Ramor Ryan: Su libro anterior, Cambiar el mundo sin tomar el poder: el significado de la revolución hoy, se convirtió rápidamente en uno de los textos fundamentales del nuevo entorno anticapitalista. En él, sostiene que la posibilidad de revolución no reside en la toma de los aparatos del estado, sino en actos diarios de rechazo pleno de la sociedad capitalista, y se pregunta cómo podemos reformular nuestra comprensión de la revolución como lucha contra el poder, no por el poder. En última instancia, afirma que hoy la revolución debe entenderse como una pregunta, no como una respuesta. ¿Cómo elabora esta tesis en su último trabajo, Crack Capitalism?
John Holloway: Para mi satisfacción, Cambiar el mundo desató un gran debate, tanto críticas horrorizadas como eufórico deleite. Pero la reacción que más me impactó fue la que planteó: “Genial, sabemos que tiene razón, no queremos tomar el poder, no queremos ingresar en la lógica sucia de los partidos políticos, pero entonces, ¿qué es lo que debemos hacer?” En mi nuevo libro propongo una respuesta: agrietar el capitalismo, crear grietas en el sistema de dominación capitalista de tantas maneras como sea posible, y dejar que se extiendan y se multipliquen y fluyan juntas. Por supuesto que se trata de una respuesta que es en realidad una pregunta: todavía la pregunta es cómo lo hacemos, y si esas grietas tienen alguna posibilidad de sobrevivir. Lo importante es mirar alrededor y observar dónde estamos, ver las millones y millones de maneras en las que las personas ya están creando grietas, apartándose de la lógica del capital y creando espacios o movimientos en los que prevalecen relaciones sociales de otro tipo.
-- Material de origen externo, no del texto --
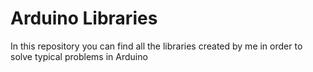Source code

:# Arduino Libraries
In this repository you can find all the libraries created by me in order to solve typical problems in Arduino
Los Zapatistas son el ejemplo más obvio, o el movimiento que surgió en Argentina en 2001 y 2002, o el MST en Brasil, pero existen millones de ejemplos de personas que simplemente caminan en la dirección opuesta, contra la corriente, de manera individual o colectiva. Tantas dignidades. Lo que el libro intenta hacer es pensar a partir de esas dignidades, pensar cómo podemos comprenderlas como punto de partida del cambio revolucionario.
RR: Usted se concentra en los movimientos sociales, no en los partidos o líderes políticos, como el lugar del que saldrán las respuestas al interrogante sobre cómo sería hoy una revolución. Ha afirmado que “En el corazón de los movimientos sociales de los últimos años, al menos en sus variantes más radicalizadas, hay un impulso que va contra la lógica de la sociedad capitalista”. ¿Podría ampliar esta idea, particularmente en lo que respecta a los movimientos sociales en América Latina?
JH: Sí, creo que hay un impulso casi universal y muy contradictorio contra la dinámica del capitalismo. El anticapitalismo es lo más común del mundo, aunque la gente no lo piensa exclusivamente en esos términos. El problema de los partidos políticos es que canalizan la ira anticapitalista en forma capitalista, la forma del estado. Creo que es importante darle a esta ira anticapitalista una forma de organización anticapitalista, una forma de organización que ayude a las personas a expresar su ira y sus deseos, que se base en el reconocimiento mutuo de la dignidad de las personas. Esa es una tradición de extrema importancia dentro del movimiento anticapitalista, desde la Comuna de París, los soviets en Rusia, los consejos anarquistas en España, las asambleas barriales en Argentina, los consejos comunales de los zapatistas con su lema “mandar obedeciendo”, los cabildos en Bolivia, y demás. Cuando la organización se vuelca hacia el estado, como en el caso de Bolivia o Venezuela o Cuba, no es que el camino revolucionario desaparezca pero es difícil mantener el impulso, por la simple razón de que el estado es una forma de organización que fue construida para subordinar el conflicto social a la dinámica del capital; es una forma de organización que separa a los líderes de los liderados y excluye a las personas. Puede que el estado sea la forma adecuada para producir el cambio en nombre del pueblo, pero no puede ser la forma organizativa de cambio por parte del pueblo, y eso es lo que exige un verdadero quiebre con el capitalismo.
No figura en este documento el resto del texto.